# ASSIGNMENT
From the records below, pull each line that has "mapStateToProps".

Collected data:
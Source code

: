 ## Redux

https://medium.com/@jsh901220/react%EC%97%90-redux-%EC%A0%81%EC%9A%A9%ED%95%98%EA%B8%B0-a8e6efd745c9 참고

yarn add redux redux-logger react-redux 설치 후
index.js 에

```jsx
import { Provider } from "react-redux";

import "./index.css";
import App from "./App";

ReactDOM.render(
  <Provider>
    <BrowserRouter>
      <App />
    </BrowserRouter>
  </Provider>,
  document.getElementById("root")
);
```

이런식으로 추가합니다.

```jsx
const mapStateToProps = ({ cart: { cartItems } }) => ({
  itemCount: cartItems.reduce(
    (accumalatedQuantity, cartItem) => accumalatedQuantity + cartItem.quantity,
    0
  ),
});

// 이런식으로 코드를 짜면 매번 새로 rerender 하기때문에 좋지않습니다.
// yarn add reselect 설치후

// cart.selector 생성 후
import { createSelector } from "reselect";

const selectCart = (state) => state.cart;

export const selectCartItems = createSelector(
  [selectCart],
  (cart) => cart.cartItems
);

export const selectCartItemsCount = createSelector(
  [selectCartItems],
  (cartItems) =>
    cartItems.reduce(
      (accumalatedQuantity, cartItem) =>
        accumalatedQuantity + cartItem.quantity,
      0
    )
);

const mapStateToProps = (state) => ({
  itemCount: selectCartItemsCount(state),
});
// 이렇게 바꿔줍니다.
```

# EXERCISE RESPONSE
const mapStateToProps = ({ cart: { cartItems } }) => ({
const mapStateToProps = (state) => ({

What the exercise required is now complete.